My Bonehead Father

Here is my quandary. Late 2016 my 75 y/o dad decided he was going to build himself a computer. An admirable feat I know. Without consulting me (the son who actually builds computers) with his part list prior to purchase, he bought a nice Corsair case, Asus Maximus XIII, mediocre SSD, 16g of DDR4 (4x4) … and a Socket 2011-v3 processor!! He then tried in vain to force it into the socket!

Long story short, it didnt work and after much diagnosis he decided to return that proc and get a i7 6700 non k. He then went about for almost 7 months using the onboard graphics… I told him that he had a frame of a nice race car with a lawnmower engine. He then decided to get a 1060 3g card and at least get away from on-board graphics. Good. When he went to install it, the top pci-e slot was dead. He brought it to me and yep, dead.

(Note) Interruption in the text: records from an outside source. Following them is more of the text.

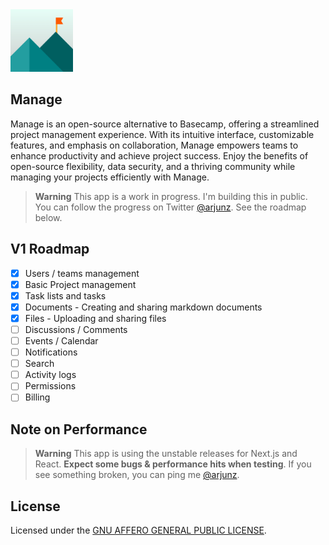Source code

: <img width="100" src="https://github.com/techulus/manage/blob/main/public/images/logo.png?raw=true" />

## Manage

Manage is an open-source alternative to Basecamp, offering a streamlined project management experience. With its intuitive interface, customizable features, and emphasis on collaboration, Manage empowers teams to enhance productivity and achieve project success. Enjoy the benefits of open-source flexibility, data security, and a thriving community while managing your projects efficiently with Manage.

> **Warning**
> This app is a work in progress. I'm building this in public. You can follow the progress on Twitter [@arjunz](https://twitter.com/arjunz).
> See the roadmap below.

## V1 Roadmap

- [x] Users / teams management
- [x] Basic Project management
- [x] Task lists and tasks
- [x] Documents - Creating and sharing markdown documents
- [x] Files - Uploading and sharing files
- [ ] Discussions / Comments
- [ ] Events / Calendar
- [ ] Notifications
- [ ] Search
- [ ] Activity logs
- [ ] Permissions
- [ ] Billing

## Note on Performance

> **Warning**
> This app is using the unstable releases for Next.js and React.
> **Expect some bugs & performance hits when testing**.
> If you see something broken, you can ping me [@arjunz](https://twitter.com/arjunz).

## License

Licensed under the [GNU AFFERO GENERAL PUBLIC LICENSE](https://github.com/techulus/manage/blob/main/LICENSE).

Now fast forward to today. He decided to RMA the board and sent it to ASUS. They sent this pic back… Looks like he damaged the pin array when he tried jamming the wrong chip in there. USPCJ12326|720x540

Should he just buy a new one since they can be had for around $100 after rebate or should I push him to get a board that is better suited for his non overclocked chip?

His board may be able to be fixed if one can bend the pins back. Also Asus wants 120 to send him another board.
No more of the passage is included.